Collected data

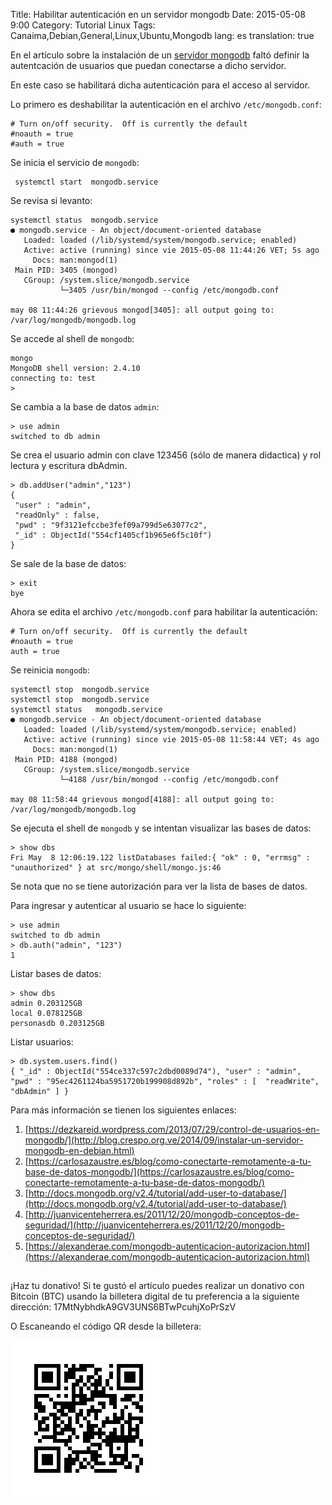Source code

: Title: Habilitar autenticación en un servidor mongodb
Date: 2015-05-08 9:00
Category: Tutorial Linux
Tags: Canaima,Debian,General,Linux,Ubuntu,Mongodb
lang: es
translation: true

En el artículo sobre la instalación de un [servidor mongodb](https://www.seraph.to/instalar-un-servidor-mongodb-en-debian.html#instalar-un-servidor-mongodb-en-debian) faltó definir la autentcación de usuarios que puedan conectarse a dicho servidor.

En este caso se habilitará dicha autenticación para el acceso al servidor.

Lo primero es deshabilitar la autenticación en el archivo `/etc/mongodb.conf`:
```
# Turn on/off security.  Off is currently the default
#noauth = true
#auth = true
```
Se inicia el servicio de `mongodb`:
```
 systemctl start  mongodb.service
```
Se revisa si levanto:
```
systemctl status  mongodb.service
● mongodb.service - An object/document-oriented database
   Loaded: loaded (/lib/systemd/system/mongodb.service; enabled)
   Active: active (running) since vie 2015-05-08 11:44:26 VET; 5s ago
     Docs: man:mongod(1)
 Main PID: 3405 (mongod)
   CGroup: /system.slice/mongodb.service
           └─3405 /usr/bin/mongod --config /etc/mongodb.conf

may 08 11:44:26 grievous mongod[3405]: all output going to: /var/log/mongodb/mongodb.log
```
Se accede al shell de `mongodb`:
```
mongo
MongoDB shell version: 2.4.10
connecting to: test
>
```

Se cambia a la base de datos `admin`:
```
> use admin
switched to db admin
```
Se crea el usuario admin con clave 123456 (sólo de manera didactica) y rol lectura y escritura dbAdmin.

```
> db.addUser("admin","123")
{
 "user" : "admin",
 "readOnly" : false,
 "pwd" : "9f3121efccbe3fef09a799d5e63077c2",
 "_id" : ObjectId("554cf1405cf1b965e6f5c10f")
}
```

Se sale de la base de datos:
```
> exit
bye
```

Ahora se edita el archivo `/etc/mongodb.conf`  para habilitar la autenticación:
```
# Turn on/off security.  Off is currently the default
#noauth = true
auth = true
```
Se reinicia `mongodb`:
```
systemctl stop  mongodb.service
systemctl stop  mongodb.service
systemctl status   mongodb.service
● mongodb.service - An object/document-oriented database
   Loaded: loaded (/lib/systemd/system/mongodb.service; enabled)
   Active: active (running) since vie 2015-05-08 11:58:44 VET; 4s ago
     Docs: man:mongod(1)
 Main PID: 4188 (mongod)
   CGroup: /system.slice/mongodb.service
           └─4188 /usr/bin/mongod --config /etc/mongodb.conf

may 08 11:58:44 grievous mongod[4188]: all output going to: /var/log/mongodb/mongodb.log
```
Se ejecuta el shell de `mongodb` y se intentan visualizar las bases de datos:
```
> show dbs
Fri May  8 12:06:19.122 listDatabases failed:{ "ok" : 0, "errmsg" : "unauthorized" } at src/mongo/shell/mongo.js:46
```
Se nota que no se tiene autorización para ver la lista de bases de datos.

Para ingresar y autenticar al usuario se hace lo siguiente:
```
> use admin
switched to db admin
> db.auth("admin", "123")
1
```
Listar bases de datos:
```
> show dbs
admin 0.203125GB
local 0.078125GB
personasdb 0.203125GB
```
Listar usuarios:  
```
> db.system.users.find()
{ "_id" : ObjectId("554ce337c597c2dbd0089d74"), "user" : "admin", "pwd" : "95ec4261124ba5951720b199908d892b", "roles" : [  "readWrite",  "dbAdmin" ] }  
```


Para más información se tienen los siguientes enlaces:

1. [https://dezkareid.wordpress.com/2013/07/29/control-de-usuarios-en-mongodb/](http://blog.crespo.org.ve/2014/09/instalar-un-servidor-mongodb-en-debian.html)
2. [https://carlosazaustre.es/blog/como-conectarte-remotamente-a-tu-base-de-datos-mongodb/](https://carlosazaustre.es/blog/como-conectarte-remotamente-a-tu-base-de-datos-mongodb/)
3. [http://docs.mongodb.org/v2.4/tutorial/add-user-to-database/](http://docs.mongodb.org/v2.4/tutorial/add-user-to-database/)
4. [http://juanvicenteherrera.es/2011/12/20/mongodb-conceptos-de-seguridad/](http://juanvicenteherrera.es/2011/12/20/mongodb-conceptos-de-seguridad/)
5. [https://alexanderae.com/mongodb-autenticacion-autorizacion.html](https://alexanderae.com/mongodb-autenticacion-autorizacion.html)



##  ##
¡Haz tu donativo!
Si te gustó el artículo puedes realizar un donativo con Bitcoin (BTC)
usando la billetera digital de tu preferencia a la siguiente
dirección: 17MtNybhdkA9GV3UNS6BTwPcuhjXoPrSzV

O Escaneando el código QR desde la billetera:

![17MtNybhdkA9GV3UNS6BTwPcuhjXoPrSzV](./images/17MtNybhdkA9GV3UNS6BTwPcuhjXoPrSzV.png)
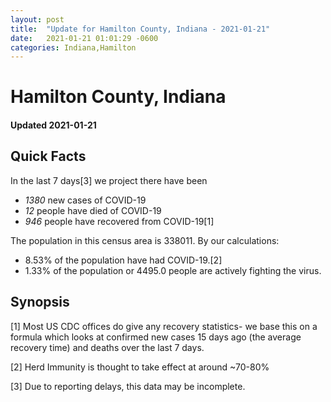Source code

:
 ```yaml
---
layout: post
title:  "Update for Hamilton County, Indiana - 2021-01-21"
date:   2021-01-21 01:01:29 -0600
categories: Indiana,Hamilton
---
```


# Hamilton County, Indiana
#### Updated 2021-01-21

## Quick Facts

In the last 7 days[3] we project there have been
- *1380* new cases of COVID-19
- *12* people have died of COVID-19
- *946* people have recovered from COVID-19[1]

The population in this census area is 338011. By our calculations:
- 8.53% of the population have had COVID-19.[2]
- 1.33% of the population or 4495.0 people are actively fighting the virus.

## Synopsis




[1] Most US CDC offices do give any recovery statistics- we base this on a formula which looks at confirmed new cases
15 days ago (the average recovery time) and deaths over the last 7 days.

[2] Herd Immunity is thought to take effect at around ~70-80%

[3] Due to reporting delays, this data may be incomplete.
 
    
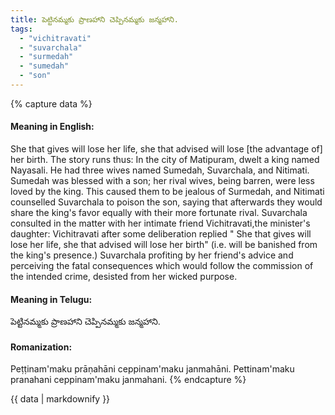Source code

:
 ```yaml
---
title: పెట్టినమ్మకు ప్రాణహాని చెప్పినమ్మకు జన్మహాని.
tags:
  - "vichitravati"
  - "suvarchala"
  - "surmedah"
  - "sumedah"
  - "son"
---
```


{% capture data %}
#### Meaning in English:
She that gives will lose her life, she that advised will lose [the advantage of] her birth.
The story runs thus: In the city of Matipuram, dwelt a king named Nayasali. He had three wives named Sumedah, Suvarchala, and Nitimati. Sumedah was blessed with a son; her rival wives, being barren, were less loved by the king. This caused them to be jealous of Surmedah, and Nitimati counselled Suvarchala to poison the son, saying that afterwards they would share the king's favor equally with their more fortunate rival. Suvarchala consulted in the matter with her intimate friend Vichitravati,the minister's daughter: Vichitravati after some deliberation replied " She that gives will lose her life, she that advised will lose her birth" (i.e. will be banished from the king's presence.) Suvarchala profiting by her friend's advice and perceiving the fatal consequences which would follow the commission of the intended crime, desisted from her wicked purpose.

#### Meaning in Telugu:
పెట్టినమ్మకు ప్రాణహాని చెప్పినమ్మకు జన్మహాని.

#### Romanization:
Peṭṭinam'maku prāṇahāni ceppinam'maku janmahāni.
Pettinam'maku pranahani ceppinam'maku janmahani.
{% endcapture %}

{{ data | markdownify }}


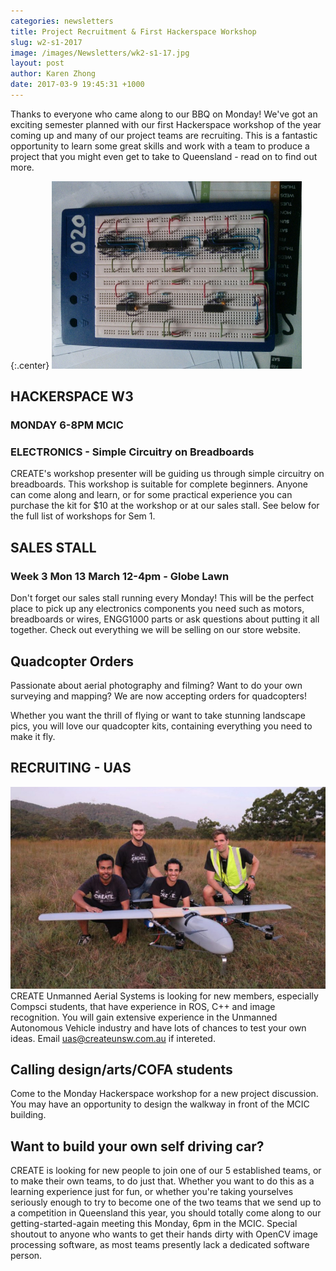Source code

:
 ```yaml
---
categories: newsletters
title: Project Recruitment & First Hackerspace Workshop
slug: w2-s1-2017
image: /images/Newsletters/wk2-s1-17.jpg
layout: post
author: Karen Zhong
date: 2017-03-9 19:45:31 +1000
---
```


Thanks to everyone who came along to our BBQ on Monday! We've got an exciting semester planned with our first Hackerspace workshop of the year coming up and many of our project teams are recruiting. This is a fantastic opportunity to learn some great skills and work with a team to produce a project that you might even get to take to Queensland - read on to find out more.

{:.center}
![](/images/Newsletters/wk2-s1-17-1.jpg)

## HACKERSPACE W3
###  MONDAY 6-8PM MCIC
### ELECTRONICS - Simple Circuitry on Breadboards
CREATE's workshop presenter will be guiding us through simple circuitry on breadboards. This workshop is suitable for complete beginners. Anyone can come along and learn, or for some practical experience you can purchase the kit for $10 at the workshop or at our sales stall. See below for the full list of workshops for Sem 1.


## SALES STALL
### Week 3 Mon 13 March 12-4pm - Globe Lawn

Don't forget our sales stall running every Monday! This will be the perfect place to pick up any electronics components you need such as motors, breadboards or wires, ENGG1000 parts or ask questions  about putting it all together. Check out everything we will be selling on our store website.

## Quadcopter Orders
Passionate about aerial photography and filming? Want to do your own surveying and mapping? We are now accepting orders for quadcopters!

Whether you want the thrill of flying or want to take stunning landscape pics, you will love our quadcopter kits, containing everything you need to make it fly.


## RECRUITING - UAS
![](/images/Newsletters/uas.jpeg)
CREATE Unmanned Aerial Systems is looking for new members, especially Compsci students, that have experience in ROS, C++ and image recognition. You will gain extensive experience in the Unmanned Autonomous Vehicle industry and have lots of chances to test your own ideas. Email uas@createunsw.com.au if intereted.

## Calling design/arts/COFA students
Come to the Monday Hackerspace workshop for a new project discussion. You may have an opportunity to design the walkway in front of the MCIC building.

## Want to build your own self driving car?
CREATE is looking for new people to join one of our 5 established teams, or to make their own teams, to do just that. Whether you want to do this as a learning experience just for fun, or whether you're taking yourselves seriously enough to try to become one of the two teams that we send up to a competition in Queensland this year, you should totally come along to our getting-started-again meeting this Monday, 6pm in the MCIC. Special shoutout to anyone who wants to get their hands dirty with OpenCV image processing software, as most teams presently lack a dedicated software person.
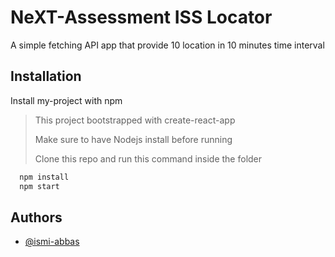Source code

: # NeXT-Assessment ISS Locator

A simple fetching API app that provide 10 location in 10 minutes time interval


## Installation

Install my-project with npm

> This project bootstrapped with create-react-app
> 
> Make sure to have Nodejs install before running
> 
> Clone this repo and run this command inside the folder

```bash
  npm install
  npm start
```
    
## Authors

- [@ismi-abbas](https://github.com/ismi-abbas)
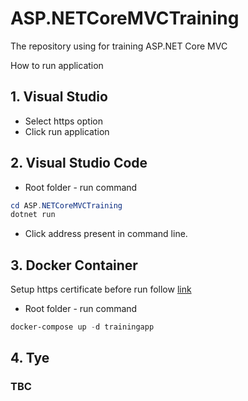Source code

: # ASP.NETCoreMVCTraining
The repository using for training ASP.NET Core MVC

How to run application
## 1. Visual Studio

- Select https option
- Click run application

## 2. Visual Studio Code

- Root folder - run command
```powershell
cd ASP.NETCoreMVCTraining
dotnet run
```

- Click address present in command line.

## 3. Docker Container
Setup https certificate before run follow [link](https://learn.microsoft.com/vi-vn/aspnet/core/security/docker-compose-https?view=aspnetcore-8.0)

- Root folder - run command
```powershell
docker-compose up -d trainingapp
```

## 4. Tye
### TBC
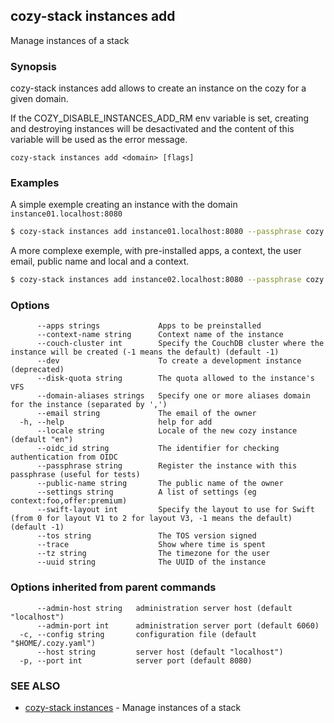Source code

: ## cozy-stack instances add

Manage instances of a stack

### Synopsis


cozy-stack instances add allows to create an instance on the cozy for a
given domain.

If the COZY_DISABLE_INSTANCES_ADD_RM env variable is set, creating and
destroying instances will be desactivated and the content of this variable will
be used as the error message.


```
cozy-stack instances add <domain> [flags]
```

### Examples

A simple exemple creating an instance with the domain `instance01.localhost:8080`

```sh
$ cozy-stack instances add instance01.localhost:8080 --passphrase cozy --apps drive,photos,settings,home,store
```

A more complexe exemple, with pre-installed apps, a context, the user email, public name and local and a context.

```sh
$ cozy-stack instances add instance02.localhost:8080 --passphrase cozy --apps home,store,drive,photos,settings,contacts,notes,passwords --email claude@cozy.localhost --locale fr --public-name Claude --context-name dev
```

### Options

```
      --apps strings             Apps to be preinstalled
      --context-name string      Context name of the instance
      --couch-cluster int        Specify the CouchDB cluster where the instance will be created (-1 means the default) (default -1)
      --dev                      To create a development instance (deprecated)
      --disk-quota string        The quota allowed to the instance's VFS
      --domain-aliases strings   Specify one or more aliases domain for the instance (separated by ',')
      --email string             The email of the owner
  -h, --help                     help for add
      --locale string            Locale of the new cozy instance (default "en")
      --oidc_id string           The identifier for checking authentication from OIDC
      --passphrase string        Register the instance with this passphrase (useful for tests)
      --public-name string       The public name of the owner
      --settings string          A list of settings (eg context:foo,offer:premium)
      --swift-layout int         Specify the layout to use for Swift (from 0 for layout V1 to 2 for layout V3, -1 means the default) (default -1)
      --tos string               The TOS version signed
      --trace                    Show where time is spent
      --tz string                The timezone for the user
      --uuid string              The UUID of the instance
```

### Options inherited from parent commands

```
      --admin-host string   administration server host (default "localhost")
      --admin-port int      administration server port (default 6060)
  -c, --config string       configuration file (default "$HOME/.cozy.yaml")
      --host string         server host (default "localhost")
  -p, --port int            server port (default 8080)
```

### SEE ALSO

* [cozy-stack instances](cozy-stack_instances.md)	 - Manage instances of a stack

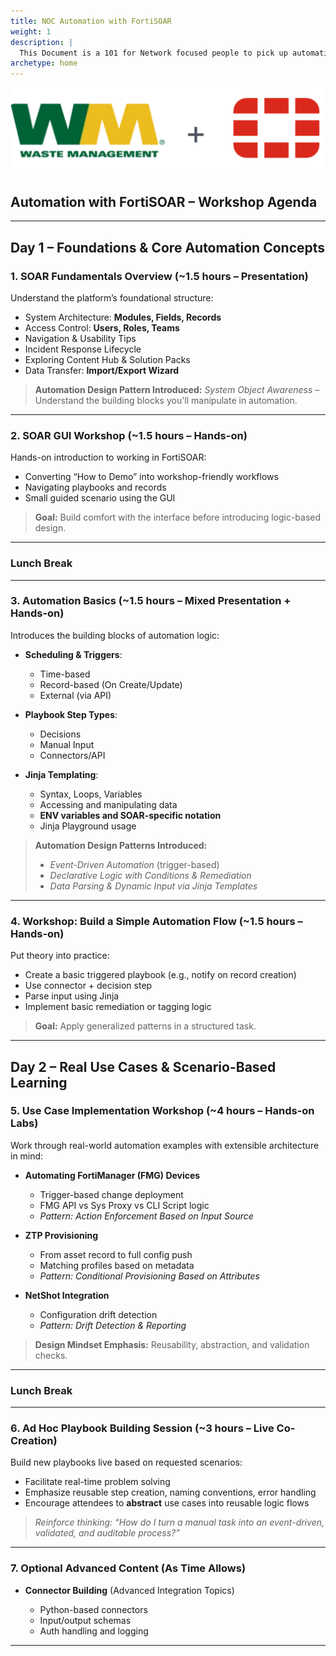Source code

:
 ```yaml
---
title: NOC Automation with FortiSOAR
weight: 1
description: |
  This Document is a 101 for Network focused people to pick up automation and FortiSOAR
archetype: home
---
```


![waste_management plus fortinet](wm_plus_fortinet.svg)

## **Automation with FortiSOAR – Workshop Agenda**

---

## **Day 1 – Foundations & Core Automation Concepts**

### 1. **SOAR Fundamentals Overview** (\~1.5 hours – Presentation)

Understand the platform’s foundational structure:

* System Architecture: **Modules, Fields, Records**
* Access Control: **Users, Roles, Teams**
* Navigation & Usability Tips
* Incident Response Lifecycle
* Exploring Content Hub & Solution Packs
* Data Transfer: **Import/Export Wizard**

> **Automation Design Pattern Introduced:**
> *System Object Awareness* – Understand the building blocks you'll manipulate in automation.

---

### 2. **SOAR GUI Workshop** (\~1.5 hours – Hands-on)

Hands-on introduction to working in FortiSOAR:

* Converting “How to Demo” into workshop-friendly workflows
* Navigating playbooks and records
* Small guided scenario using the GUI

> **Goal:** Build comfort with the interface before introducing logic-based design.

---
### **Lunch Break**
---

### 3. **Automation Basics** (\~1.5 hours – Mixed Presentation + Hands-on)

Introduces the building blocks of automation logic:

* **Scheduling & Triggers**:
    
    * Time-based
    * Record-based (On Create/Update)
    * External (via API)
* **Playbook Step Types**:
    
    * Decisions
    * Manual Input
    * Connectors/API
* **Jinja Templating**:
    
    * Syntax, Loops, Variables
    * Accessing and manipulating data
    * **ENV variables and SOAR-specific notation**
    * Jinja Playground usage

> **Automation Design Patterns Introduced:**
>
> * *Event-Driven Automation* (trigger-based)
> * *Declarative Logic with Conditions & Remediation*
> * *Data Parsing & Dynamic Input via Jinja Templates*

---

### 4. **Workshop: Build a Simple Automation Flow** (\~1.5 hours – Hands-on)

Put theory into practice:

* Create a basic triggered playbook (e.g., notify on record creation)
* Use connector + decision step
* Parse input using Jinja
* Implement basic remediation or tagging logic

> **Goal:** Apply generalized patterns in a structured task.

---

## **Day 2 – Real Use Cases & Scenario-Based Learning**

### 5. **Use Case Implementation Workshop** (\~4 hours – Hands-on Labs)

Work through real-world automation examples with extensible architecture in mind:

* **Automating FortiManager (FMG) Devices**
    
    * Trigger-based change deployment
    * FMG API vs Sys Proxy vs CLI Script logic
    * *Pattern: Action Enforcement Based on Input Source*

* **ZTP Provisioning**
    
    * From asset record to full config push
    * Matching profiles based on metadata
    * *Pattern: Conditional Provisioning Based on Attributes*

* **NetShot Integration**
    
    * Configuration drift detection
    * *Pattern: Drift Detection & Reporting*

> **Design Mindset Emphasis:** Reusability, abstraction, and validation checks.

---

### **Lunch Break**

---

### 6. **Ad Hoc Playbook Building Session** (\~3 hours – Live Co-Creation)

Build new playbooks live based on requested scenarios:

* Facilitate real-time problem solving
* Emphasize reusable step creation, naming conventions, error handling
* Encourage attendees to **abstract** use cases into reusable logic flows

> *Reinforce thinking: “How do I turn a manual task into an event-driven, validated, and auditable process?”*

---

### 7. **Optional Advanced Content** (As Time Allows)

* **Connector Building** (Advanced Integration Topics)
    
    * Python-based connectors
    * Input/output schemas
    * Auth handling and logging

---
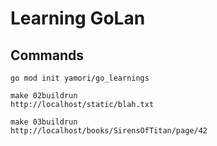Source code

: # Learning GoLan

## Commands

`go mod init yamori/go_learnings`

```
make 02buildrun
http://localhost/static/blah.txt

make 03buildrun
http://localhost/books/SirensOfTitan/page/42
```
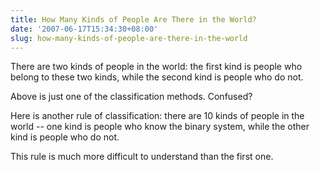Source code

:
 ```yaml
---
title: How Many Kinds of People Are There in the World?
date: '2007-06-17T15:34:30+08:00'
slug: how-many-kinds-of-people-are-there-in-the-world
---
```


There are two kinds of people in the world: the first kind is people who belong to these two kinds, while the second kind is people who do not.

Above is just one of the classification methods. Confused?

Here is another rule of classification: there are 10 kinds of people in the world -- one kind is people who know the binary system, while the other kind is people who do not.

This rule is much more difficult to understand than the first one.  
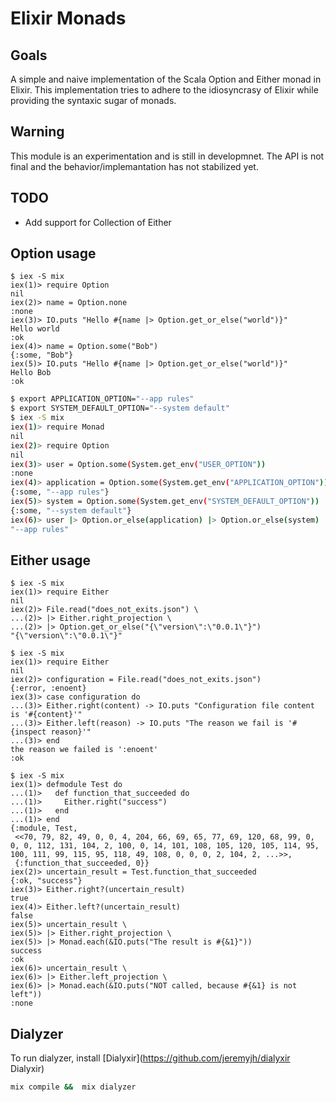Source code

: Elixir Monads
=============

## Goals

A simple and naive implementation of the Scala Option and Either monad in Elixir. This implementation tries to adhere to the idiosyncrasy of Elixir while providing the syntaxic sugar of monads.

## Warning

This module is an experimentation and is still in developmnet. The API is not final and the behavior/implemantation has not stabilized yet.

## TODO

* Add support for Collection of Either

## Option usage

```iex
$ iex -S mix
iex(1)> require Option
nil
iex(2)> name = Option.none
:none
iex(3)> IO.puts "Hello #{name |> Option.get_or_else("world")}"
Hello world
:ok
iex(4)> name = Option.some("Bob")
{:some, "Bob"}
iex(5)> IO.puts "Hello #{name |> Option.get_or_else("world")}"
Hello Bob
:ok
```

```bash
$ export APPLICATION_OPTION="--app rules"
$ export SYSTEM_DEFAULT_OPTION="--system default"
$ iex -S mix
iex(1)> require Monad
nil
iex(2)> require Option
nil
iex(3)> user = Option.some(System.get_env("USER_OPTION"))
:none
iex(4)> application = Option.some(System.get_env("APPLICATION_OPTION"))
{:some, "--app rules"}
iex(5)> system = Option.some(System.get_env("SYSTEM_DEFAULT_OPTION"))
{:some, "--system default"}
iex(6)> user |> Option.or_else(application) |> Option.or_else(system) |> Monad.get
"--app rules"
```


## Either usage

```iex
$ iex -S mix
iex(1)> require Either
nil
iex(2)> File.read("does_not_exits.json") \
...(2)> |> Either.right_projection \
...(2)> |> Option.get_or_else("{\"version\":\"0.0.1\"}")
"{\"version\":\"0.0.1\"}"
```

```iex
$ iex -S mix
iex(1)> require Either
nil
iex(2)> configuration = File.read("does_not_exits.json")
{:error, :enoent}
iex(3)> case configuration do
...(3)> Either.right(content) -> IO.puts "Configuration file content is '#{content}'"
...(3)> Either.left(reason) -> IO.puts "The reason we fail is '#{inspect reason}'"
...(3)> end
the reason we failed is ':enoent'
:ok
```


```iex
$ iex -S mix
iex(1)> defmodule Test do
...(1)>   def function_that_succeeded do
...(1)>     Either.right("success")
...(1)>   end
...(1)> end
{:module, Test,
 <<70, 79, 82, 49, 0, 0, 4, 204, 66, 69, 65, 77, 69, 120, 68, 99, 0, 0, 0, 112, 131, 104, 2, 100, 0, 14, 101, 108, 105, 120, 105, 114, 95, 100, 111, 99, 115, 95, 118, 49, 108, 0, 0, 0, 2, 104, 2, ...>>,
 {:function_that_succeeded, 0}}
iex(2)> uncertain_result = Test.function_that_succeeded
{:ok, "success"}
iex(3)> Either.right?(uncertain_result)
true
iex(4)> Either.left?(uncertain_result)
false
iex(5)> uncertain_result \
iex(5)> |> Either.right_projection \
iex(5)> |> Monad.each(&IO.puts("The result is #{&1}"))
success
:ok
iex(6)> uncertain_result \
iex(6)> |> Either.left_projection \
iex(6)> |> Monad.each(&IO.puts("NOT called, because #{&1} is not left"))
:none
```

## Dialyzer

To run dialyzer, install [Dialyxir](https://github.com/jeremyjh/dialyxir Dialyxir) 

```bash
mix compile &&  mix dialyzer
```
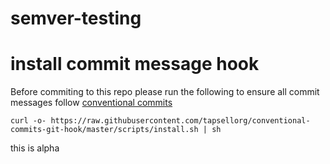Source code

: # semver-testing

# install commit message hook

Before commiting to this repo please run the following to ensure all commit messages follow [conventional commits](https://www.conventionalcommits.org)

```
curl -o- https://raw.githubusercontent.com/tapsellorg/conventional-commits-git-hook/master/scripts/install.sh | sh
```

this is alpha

WHAT YOU SHOULD DO: Copy all the lines above that hold the string "recovery".

SOLUTION TO THIS TASK:
[1] Most US CDC offices do give any recovery statistics- we base this on a formula which looks at confirmed new cases
15 days ago (the average recovery time) and deaths over the last 7 days.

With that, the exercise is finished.